Pedals…Holy shit, yes, foot buttons. Wow. This is not sarcasm, I forgot pedals are just foot input, not limited to a specific purpose like music making or whatever. I don’t need more hand buttons I need pedals.
They exist for gaming, but mostly just in racing controllers, since, well, those simulate vehicles with pedals. But yeah, in theory they’re just analog foot buttons indeed.
I very recently went down this path. MSI made a cool one but it’s totally unavailable in the US. All the others I found require so much movement I think I’d find I’m too slow to make it useful for gaming.
I can imagine that.
Reminds me of my experience with a rhythm game/RPG of sort from some time ago, that had battles being played like Dance Dance Revolution games. Only you had to switch in real time between 3 alternative charts to attack/defend/heal.
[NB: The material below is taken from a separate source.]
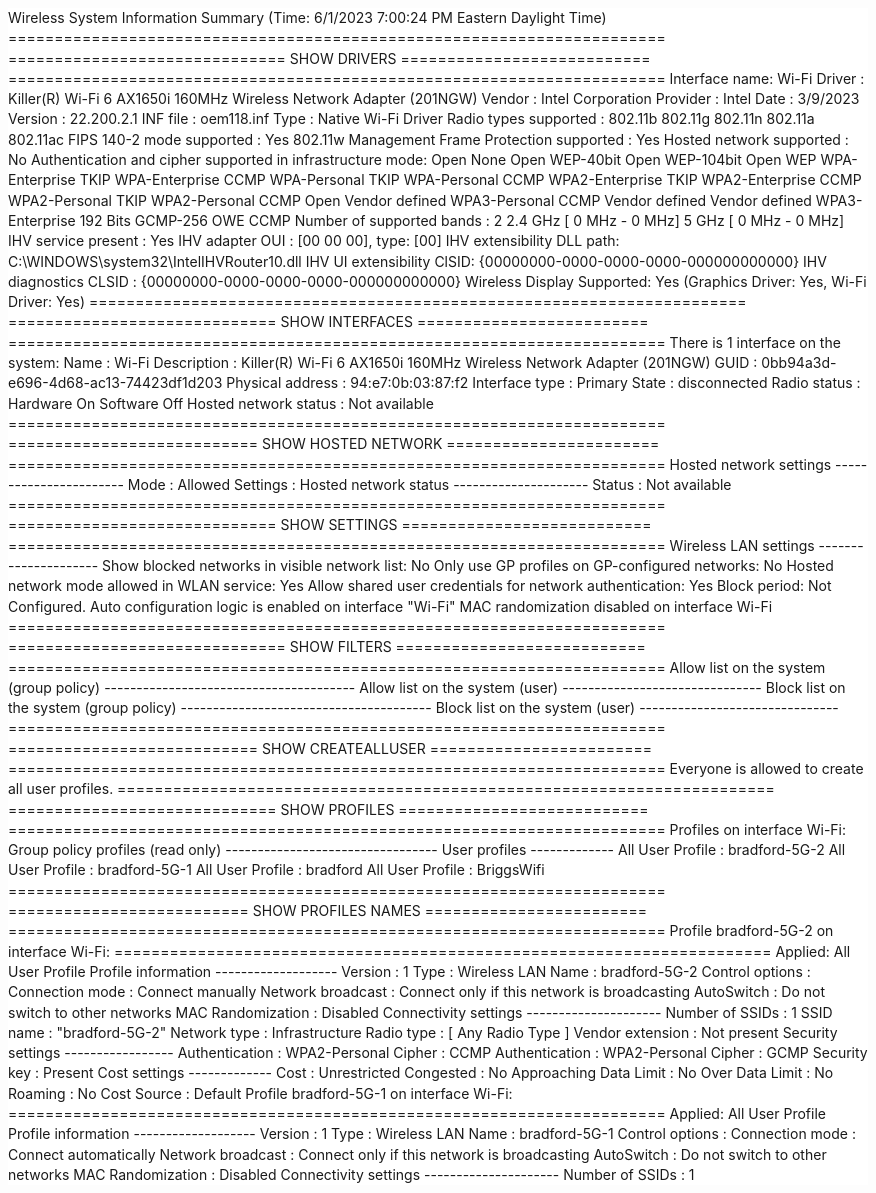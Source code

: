 Wireless System Information Summary (Time: 6/1/2023 7:00:24 PM Eastern Daylight Time) ======================================================================= ============================== SHOW DRIVERS =========================== ======================================================================= Interface name: Wi-Fi Driver : Killer(R) Wi-Fi 6 AX1650i 160MHz Wireless Network Adapter (201NGW) Vendor : Intel Corporation Provider : Intel Date : 3/9/2023 Version : 22.200.2.1 INF file : oem118.inf Type : Native Wi-Fi Driver Radio types supported : 802.11b 802.11g 802.11n 802.11a 802.11ac FIPS 140-2 mode supported : Yes 802.11w Management Frame Protection supported : Yes Hosted network supported : No Authentication and cipher supported in infrastructure mode: Open None Open WEP-40bit Open WEP-104bit Open WEP WPA-Enterprise TKIP WPA-Enterprise CCMP WPA-Personal TKIP WPA-Personal CCMP WPA2-Enterprise TKIP WPA2-Enterprise CCMP WPA2-Personal TKIP WPA2-Personal CCMP Open Vendor defined WPA3-Personal CCMP Vendor defined Vendor defined WPA3-Enterprise 192 Bits GCMP-256 OWE CCMP Number of supported bands : 2 2.4 GHz \[ 0 MHz - 0 MHz\] 5 GHz \[ 0 MHz - 0 MHz\] IHV service present : Yes IHV adapter OUI : \[00 00 00\], type: \[00\] IHV extensibility DLL path: C:\\WINDOWS\\system32\\IntelIHVRouter10.dll IHV UI extensibility ClSID: {00000000-0000-0000-0000-000000000000} IHV diagnostics CLSID : {00000000-0000-0000-0000-000000000000} Wireless Display Supported: Yes (Graphics Driver: Yes, Wi-Fi Driver: Yes) ======================================================================= ============================= SHOW INTERFACES ========================= ======================================================================= There is 1 interface on the system: Name : Wi-Fi Description : Killer(R) Wi-Fi 6 AX1650i 160MHz Wireless Network Adapter (201NGW) GUID : 0bb94a3d-e696-4d68-ac13-74423df1d203 Physical address : 94:e7:0b:03:87:f2 Interface type : Primary State : disconnected Radio status : Hardware On Software Off Hosted network status : Not available ======================================================================= =========================== SHOW HOSTED NETWORK ======================= ======================================================================= Hosted network settings ----------------------- Mode : Allowed Settings : <Not configured> Hosted network status --------------------- Status : Not available ======================================================================= ============================= SHOW SETTINGS =========================== ======================================================================= Wireless LAN settings --------------------- Show blocked networks in visible network list: No Only use GP profiles on GP-configured networks: No Hosted network mode allowed in WLAN service: Yes Allow shared user credentials for network authentication: Yes Block period: Not Configured. Auto configuration logic is enabled on interface "Wi-Fi" MAC randomization disabled on interface Wi-Fi ======================================================================= ============================== SHOW FILTERS =========================== ======================================================================= Allow list on the system (group policy) --------------------------------------- <None> Allow list on the system (user) ------------------------------- <None> Block list on the system (group policy) --------------------------------------- <None> Block list on the system (user) ------------------------------- <None> ======================================================================= =========================== SHOW CREATEALLUSER ======================== ======================================================================= Everyone is allowed to create all user profiles. ======================================================================= ============================= SHOW PROFILES =========================== ======================================================================= Profiles on interface Wi-Fi: Group policy profiles (read only) --------------------------------- <None> User profiles ------------- All User Profile : bradford-5G-2 All User Profile : bradford-5G-1 All User Profile : bradford All User Profile : BriggsWifi ======================================================================= ========================== SHOW PROFILES NAMES ======================== ======================================================================= Profile bradford-5G-2 on interface Wi-Fi: ======================================================================= Applied: All User Profile Profile information ------------------- Version : 1 Type : Wireless LAN Name : bradford-5G-2 Control options : Connection mode : Connect manually Network broadcast : Connect only if this network is broadcasting AutoSwitch : Do not switch to other networks MAC Randomization : Disabled Connectivity settings --------------------- Number of SSIDs : 1 SSID name : "bradford-5G-2" Network type : Infrastructure Radio type : \[ Any Radio Type \] Vendor extension : Not present Security settings ----------------- Authentication : WPA2-Personal Cipher : CCMP Authentication : WPA2-Personal Cipher : GCMP Security key : Present Cost settings ------------- Cost : Unrestricted Congested : No Approaching Data Limit : No Over Data Limit : No Roaming : No Cost Source : Default Profile bradford-5G-1 on interface Wi-Fi: ======================================================================= Applied: All User Profile Profile information ------------------- Version : 1 Type : Wireless LAN Name : bradford-5G-1 Control options : Connection mode : Connect automatically Network broadcast : Connect only if this network is broadcasting AutoSwitch : Do not switch to other networks MAC Randomization : Disabled Connectivity settings --------------------- Number of SSIDs : 1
It’s probably not actually meant for using with an actual DDR dance mat, but it’s a feature if you want to, and, well, I have mats. However there’s the problem of all those non-arrow commands, like switching panels, and it’s a bit much for just feet. So the way I tried it was using a controller for actions while I stepped to the arrow charts.
My conclusion : coordinating all that stuff is fucking hard.
A friend of mine used his for push to talk.